> REQUIREMENT
Please write out the final portion of the records below exactly: the line containing "برای مثال، های", every line after it, and nothing else.

> WORKING DATA
==*==

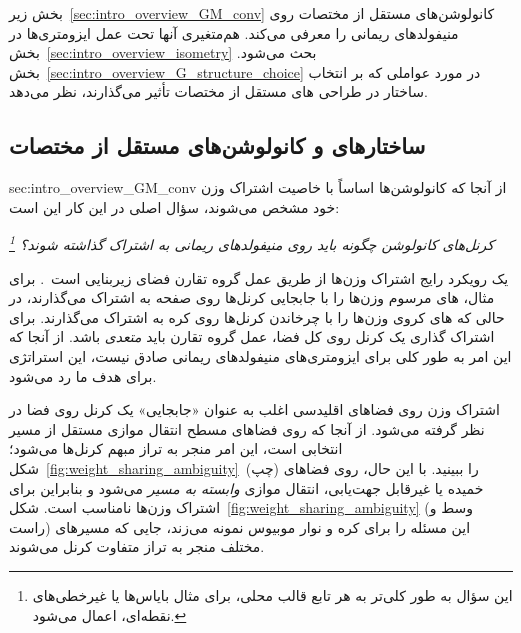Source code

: بخش زیر~\ref{sec:intro_overview_GM_conv} کانولوشن‌های مستقل از مختصات \lr{$\GM$} روی منیفولدهای ریمانی را معرفی می‌کند.
هم‌متغیری آنها تحت عمل ایزومتری‌ها در بخش~\ref{sec:intro_overview_isometry} بحث می‌شود.
بخش~\ref{sec:intro_overview_G_structure_choice} در مورد عواملی که بر انتخاب ساختار  در طراحی های مستقل از مختصات تأثیر می‌گذارند، نظر می‌دهد.




\toclesslab\subsection{ساختارهای  و کانولوشن‌های مستقل از مختصات }{sec:intro_overview_GM_conv}
از آنجا که کانولوشن‌ها اساساً با خاصیت اشتراک وزن خود مشخص می‌شوند، سؤال اصلی در این کار این است:
\vspace*{-1ex}
\begin{center}\it
	کرنل‌های کانولوشن چگونه باید روی منیفولدهای ریمانی به اشتراک گذاشته شوند؟
	\footnote{
		این سؤال به طور کلی‌تر به هر تابع قالب محلی، برای مثال بایاس‌ها یا غیرخطی‌های نقطه‌ای، اعمال می‌شود.
	}
\end{center}

\marginnote{} %


یک رویکرد رایج  اشتراک وزن‌ها از طریق عمل گروه تقارن فضای زیربنایی است~\cite{Cohen2016-GCNN,Kondor2018-GENERAL}.
برای مثال، های مرسوم وزن‌ها را با جابجایی کرنل‌ها روی صفحه به اشتراک می‌گذارند، در حالی که های کروی وزن‌ها را با چرخاندن کرنل‌ها روی کره به اشتراک می‌گذارند.
برای اشتراک گذاری یک کرنل روی کل فضا، عمل گروه تقارن باید \emph{متعدی} باشد.
از آنجا که این امر به طور کلی برای ایزومتری‌های منیفولدهای ریمانی صادق نیست، این استراتژی برای هدف ما رد می‌شود.


اشتراک وزن روی فضاهای اقلیدسی اغلب به عنوان «جابجایی» یک کرنل روی فضا در نظر گرفته می‌شود.
از آنجا که روی فضاهای مسطح انتقال موازی مستقل از مسیر انتخابی است، این امر منجر به تراز مبهم کرنل‌ها می‌شود؛ شکل~\ref{fig:weight_sharing_ambiguity}~(چپ) را ببینید.
با این حال، روی فضاهای خمیده یا غیرقابل جهت‌یابی، انتقال موازی \emph{وابسته به مسیر} می‌شود و بنابراین برای اشتراک وزن‌ها نامناسب است.
شکل~\ref{fig:weight_sharing_ambiguity} (وسط و راست) این مسئله را برای کره و نوار موبیوس نمونه می‌زند، جایی که مسیرهای مختلف منجر به تراز متفاوت کرنل می‌شوند.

==*==

> EXERCISE RESPONSE
برای مثال، های مرسوم وزن‌ها را با جابجایی کرنل‌ها روی صفحه به اشتراک می‌گذارند، در حالی که های کروی وزن‌ها را با چرخاندن کرنل‌ها روی کره به اشتراک می‌گذارند.
برای اشتراک گذاری یک کرنل روی کل فضا، عمل گروه تقارن باید \emph{متعدی} باشد.
از آنجا که این امر به طور کلی برای ایزومتری‌های منیفولدهای ریمانی صادق نیست، این استراتژی برای هدف ما رد می‌شود.


اشتراک وزن روی فضاهای اقلیدسی اغلب به عنوان «جابجایی» یک کرنل روی فضا در نظر گرفته می‌شود.
از آنجا که روی فضاهای مسطح انتقال موازی مستقل از مسیر انتخابی است، این امر منجر به تراز مبهم کرنل‌ها می‌شود؛ شکل~\ref{fig:weight_sharing_ambiguity}~(چپ) را ببینید.
با این حال، روی فضاهای خمیده یا غیرقابل جهت‌یابی، انتقال موازی \emph{وابسته به مسیر} می‌شود و بنابراین برای اشتراک وزن‌ها نامناسب است.
شکل~\ref{fig:weight_sharing_ambiguity} (وسط و راست) این مسئله را برای کره و نوار موبیوس نمونه می‌زند، جایی که مسیرهای مختلف منجر به تراز متفاوت کرنل می‌شوند.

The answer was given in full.